A while ago, I watched the commentary for Pirates of the Caribbean: The Curse of the Black Pearl with the screenwriters – Ted Elliott and Terry Rossio (they wrote all 4). There was some parts of what they said that really stood out for me in terms of writing a story. For example, they said about how characters are supposed to do something at the end of the story they would never have done at the beginning. As in, Will Turner was all proper and ‘Miss Swann’ and pirates are bad, but at the end he’s telling her he loves her in front of everyone and is risking his life to save a pirate.
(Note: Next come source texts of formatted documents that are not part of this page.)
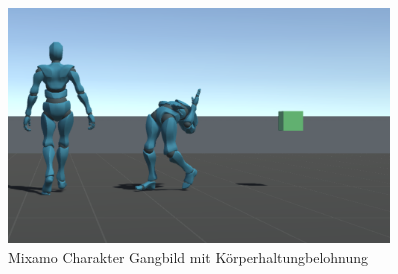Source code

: \begin{figure}[H]
  \centering  
  \includegraphics[width=0.9\textwidth]{img/charakter_mixamo_imitation}
  \caption{Mixamo Charakter Gangbild mit Körperhaltungbelohnung}
  \label{fig:charakter_mixamo_imitation}
\end{figure}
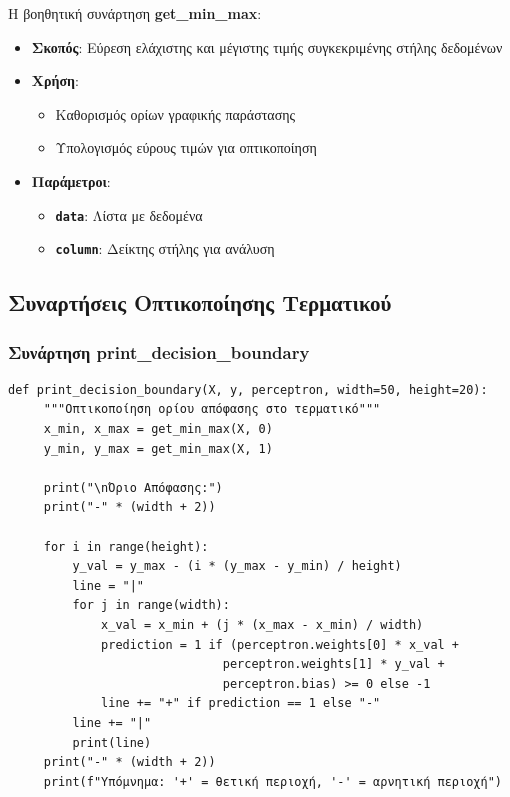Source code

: \documentclass[12pt,a4paper,twoside]{book}
\begin{document}
Η βοηθητική συνάρτηση \textbf{get\_min\_max}:
\begin{itemize}
    \item \textbf{Σκοπός}: Εύρεση ελάχιστης και μέγιστης τιμής συγκεκριμένης στήλης δεδομένων
    \item \textbf{Χρήση}:
    \begin{itemize}
        \item Καθορισμός ορίων γραφικής παράστασης
        \item Υπολογισμός εύρους τιμών για οπτικοποίηση
    \end{itemize}
    \item \textbf{Παράμετροι}:
    \begin{itemize}
        \item \textbf{\texttt{data}}: Λίστα με δεδομένα
        \item \textbf{\texttt{column}}: Δείκτης στήλης για ανάλυση
    \end{itemize}
\end{itemize}

\subsection{Συναρτήσεις Οπτικοποίησης Τερματικού}

\subsubsection{Συνάρτηση print\_decision\_boundary}

\begin{tcolorbox}[myCustomStyle = {perceptron.py}]
    \begin{lstlisting}[style=myPythonStyle]
 def print_decision_boundary(X, y, perceptron, width=50, height=20):
     """Οπτικοποίηση ορίου απόφασης στο τερματικό"""
     x_min, x_max = get_min_max(X, 0)
     y_min, y_max = get_min_max(X, 1)

     print("\nΌριο Απόφασης:")
     print("-" * (width + 2))

     for i in range(height):
         y_val = y_max - (i * (y_max - y_min) / height)
         line = "|"
         for j in range(width):
             x_val = x_min + (j * (x_max - x_min) / width)
             prediction = 1 if (perceptron.weights[0] * x_val + 
                              perceptron.weights[1] * y_val + 
                              perceptron.bias) >= 0 else -1
             line += "+" if prediction == 1 else "-"
         line += "|"
         print(line)
     print("-" * (width + 2))
     print(f"Υπόμνημα: '+' = θετική περιοχή, '-' = αρνητική περιοχή")
    \end{lstlisting}
\end{tcolorbox}
\end{document}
There was also another part which I don’t remember clearly, but it was something to do with acts and scenes. Yes, I know all films have those, but they said it so clearly and simply that it made me think. So I split Scarlett into these film-like sections and it made it so much easier to write and made sure the action was sustained.
I also think that Pirates 1 is probably the most perfect story. I absolutely love it!
And lastly, they said that the kiss always has to come at the end. Pirates 1 is an obvious example:

And then there is Pirates of the Caribbean: On Stranger Tides. Philip and Syrena kiss at the very end of that one too. I like this idea much more than if it comes in the middle of a story as its been leading up to it and its far more dramatic. So thanks Ted and Terry for those very useful tips in writing, not only for the screen!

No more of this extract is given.